* [WHAT YOU NEED TO DO] Repeat only the stretch of lines below that runs from the line with "In 1931, Dirac" through the line with "Anderson was in", unaltered.

* [DATA]

------

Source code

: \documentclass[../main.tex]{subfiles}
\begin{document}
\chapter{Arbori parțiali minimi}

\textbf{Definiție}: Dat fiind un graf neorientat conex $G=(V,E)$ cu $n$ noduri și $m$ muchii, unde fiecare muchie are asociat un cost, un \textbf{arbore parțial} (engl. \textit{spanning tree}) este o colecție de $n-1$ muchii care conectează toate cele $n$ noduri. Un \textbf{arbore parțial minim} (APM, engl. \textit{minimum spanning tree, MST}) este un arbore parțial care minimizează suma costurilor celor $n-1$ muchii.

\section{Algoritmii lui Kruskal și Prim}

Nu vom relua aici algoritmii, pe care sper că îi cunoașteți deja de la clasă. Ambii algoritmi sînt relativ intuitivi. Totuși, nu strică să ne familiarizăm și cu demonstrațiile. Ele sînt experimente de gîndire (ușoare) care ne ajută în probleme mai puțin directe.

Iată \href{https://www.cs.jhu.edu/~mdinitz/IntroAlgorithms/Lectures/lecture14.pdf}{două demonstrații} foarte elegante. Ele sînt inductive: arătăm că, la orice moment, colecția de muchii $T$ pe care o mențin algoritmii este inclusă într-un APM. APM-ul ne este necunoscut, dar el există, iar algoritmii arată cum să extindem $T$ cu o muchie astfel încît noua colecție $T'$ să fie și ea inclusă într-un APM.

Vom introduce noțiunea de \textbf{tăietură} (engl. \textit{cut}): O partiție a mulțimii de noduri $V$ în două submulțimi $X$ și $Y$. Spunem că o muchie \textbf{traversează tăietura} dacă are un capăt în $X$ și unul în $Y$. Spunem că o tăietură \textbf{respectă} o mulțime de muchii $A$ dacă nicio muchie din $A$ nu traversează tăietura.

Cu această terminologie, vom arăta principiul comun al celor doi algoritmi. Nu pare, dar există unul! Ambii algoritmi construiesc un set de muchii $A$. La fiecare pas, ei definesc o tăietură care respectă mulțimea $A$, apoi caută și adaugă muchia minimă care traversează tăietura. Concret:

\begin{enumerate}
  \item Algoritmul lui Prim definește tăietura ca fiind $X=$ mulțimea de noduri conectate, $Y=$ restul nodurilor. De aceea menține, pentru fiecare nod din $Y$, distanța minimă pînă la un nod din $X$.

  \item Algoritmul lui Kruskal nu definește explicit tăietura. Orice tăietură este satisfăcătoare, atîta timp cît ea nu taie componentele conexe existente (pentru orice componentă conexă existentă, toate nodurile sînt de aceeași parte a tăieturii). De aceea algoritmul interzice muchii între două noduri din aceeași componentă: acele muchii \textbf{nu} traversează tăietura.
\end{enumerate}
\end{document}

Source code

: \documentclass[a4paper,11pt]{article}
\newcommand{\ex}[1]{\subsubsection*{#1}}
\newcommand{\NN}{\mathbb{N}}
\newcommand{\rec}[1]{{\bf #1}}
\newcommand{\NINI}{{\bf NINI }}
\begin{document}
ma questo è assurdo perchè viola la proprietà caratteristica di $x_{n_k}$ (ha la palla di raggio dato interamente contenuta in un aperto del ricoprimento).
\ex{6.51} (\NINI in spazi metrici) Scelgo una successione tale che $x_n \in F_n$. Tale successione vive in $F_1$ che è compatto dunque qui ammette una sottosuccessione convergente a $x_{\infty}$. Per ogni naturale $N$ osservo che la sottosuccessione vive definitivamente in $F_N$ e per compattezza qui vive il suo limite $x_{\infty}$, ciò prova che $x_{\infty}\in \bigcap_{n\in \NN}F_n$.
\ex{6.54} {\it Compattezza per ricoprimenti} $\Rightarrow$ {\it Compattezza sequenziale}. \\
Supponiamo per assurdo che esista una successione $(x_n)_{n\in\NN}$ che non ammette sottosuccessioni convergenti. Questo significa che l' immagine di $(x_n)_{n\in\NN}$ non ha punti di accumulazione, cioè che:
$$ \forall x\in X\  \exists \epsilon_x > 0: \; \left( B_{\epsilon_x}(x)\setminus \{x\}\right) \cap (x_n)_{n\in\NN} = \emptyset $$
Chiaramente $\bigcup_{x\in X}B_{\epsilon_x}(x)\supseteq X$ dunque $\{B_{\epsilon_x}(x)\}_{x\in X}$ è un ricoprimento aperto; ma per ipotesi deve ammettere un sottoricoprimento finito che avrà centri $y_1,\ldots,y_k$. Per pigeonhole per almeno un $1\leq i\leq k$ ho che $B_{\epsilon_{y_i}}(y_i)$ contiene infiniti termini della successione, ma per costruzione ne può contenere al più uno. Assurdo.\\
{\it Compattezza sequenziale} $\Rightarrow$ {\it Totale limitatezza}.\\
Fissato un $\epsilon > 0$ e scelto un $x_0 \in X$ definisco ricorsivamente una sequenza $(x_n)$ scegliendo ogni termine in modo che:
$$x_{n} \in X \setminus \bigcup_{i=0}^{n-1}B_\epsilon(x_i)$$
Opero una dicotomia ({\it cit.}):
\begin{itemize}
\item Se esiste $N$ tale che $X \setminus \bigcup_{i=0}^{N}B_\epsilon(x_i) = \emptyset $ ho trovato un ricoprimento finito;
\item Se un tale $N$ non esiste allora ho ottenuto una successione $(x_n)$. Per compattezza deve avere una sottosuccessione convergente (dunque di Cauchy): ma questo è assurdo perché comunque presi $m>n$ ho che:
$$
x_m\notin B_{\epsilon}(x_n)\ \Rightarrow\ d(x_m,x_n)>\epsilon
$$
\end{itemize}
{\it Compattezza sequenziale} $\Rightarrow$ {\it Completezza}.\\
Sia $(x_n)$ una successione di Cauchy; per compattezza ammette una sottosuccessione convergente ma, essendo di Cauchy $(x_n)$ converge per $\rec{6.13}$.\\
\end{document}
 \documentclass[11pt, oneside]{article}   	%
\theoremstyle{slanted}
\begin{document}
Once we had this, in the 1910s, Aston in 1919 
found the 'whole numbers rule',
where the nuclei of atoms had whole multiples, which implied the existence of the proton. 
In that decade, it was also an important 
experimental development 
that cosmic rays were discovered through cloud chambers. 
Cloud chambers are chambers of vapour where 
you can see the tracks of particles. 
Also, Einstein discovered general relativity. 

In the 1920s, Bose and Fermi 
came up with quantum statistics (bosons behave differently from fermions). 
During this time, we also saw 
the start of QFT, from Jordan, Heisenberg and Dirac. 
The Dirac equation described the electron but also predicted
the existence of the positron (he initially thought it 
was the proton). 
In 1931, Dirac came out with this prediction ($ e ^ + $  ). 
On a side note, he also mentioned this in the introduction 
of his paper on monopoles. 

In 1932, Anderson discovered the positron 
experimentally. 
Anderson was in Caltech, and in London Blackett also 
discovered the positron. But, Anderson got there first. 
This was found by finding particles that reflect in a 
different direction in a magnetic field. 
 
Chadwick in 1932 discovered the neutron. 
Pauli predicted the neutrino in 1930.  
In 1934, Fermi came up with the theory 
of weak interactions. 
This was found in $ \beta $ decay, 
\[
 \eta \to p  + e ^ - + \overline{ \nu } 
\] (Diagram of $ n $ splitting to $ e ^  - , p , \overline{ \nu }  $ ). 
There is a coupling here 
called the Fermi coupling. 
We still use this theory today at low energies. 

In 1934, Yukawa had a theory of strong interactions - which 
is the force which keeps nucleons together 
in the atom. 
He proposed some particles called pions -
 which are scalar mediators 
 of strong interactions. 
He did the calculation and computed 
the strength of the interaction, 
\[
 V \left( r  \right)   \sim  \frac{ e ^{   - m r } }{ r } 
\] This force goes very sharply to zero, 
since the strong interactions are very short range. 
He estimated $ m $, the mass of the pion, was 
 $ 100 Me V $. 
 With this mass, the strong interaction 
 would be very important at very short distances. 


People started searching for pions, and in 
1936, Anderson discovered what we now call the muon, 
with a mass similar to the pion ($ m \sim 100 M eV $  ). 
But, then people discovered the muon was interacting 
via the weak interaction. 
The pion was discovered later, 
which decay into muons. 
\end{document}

------

* [OUTPUT FOR THIS TASK]
In 1931, Dirac came out with this prediction ($ e ^ + $  ). 
On a side note, he also mentioned this in the introduction 
of his paper on monopoles. 

In 1932, Anderson discovered the positron 
experimentally. 
Anderson was in Caltech, and in London Blackett also 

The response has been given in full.